In Kenya today we have two parellel layers that are fatal to our economic or any other health. When you think about the trickle down effect (think GoK funds as a plate of chicken pieces being passed down the layers), how is it going to happen in these two fat parallel structures?

A political one
president->pm->vp->2dpms->40ministers->52 assistant ministers->210mps->3800councillors-> CDF committees
and an administrative one
president->minister for internal security->ps->8pc->107dc->262do->1000chief->2500sub-chief.

For the political structure, I propose we do away with the councillors from the political structure and if we must, just have an elected mayor to work with town council civil servants to deliver. Councillors are an expensive (Ksh200k each) waste. 12 ministers with two or three substantive assistant ministers would also do nicely.
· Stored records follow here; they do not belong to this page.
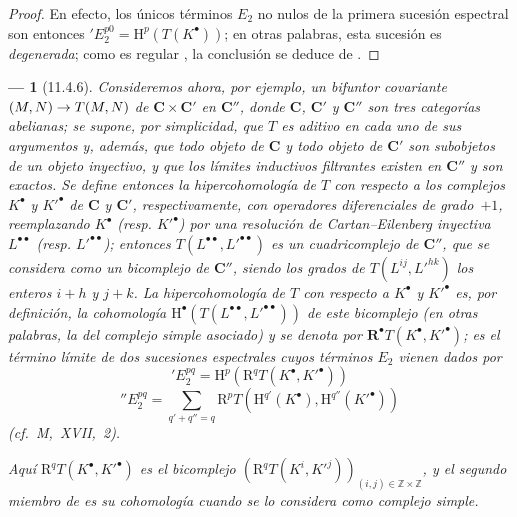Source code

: \documentclass[10pt,oneside,openany]{book}
\theoremstyle{egaenv}\newtheorem*{env}{---}
\theoremstyle{egastatement}
\theoremstyle{egadescription}
\newcommand{\oldpage}[2][]{\marginnote{\normalfont\scriptsize\textbf{#1}\,|\,#2}\ignorespaces}
\renewcommand{\to}{\mathchoice{\longrightarrow}{\rightarrow}{\rightarrow}{\rightarrow}}
\begin{document}
\begin{proof}
En efecto, los únicos términos $E_2$ no nulos de la primera sucesión espectral  son entonces $'E_2^{p0}=\mathrm H^p(T(K^\bullet))$;
en otras palabras, esta sucesión es \emph{degenerada};
como es regular , la conclusión se deduce de .
\end{proof}

\begin{env}[11.4.6]
\label{0.11.4.6}
\label{0.11.4.6-fr}
Consideremos ahora, por ejemplo, un \emph{bifuntor} covariante $(M,N)\to T(M,N)$ de $\boldsymbol{C}\times\boldsymbol{C}'$ en $\boldsymbol{C}''$, donde $\boldsymbol{C}$, $\boldsymbol{C}'$ y $\boldsymbol{C}''$ son tres categorías abelianas;
se supone, por simplicidad, que $T$ es aditivo en cada uno de sus argumentos y, además, que todo objeto de $\boldsymbol{C}$ y todo objeto de $\boldsymbol{C}'$ son subobjetos de un objeto inyectivo,
y que los límites inductivos filtrantes existen en $\boldsymbol{C}''$ y son exactos.
Se define entonces la \emph{hipercohomología} de $T$ con respecto a los complejos $K^\bullet$ y $K'^\bullet$ de $\boldsymbol{C}$ y $\boldsymbol{C}'$, respectivamente, con operadores diferenciales de grado~$+1$, reemplazando $K^\bullet$ (resp. $K'^\bullet$) por una resolución de Cartan--Eilenberg inyectiva $L^{\bullet\bullet}$ (resp. $L'^{\bullet\bullet}$);
entonces $T(L^{\bullet\bullet},L'^{\bullet\bullet})$ es un cuadricomplejo de $\boldsymbol{C}''$, que se considera como un \emph{bicomplejo} de $\boldsymbol{C}''$, siendo los grados de $T(L^{ij},L'^{hk})$ los enteros $i+h$ y $j+k$.
La \emph{hipercohomología} de $T$ con respecto a $K^\bullet$ y $K'^\bullet$ es, por definición, la cohomología $\mathrm H^\bullet(T(L^{\bullet\bullet},L'^{\bullet\bullet}))$ de este bicomplejo (en otras palabras, la del complejo simple asociado) y se denota por $\mathbf R^\bullet T(K^\bullet,K'^\bullet)$;
\oldpage[0\textsubscript{III}]{35}
es el término límite de dos sucesiones espectrales cuyos términos $E_2$ vienen dados por
\[
  \label{0.11.4.6.1-fr}
  'E_2^{pq}=\mathrm H^p(\mathrm R^qT(K^\bullet,K'^\bullet))
  \tag{11.4.6.1}
\]
\[
  \label{0.11.4.6.2-fr}
  ''E_2^{pq}=\sum_{q'+q''=q}
  \mathrm R^pT(\mathrm H^{q'}(K^\bullet),\mathrm H^{q''}(K'^\bullet))
  \tag{11.4.6.2}
\]
(cf.~M,~XVII,~2).

Aquí $\mathrm R^qT(K^\bullet,K'^\bullet)$ es el bicomplejo $(\mathrm R^qT(K^i,K'^j))_{(i,j)\in\mathbb Z\times\mathbb Z}$, y el segundo miembro de  es su cohomología cuando se lo considera como complejo simple.


\end{env}
\end{document}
On administration, I propose firstly that we have 10 provinces with Rift Valley and Eastern provinces being divided into two. Then do away with districts or by converting divisions into districts. I am not sure what districts viability currently is. Then do away with locations.
So that slims the administrative structure by two levels by removing the dc and chief posts.
I also propose that we make the officers in these positions part of the wider civil service so that job holders are all rounders rather than just good at administration. It'd also widen the career scope of say a land officer in Kajiador to go and be a division officer in Vihiga.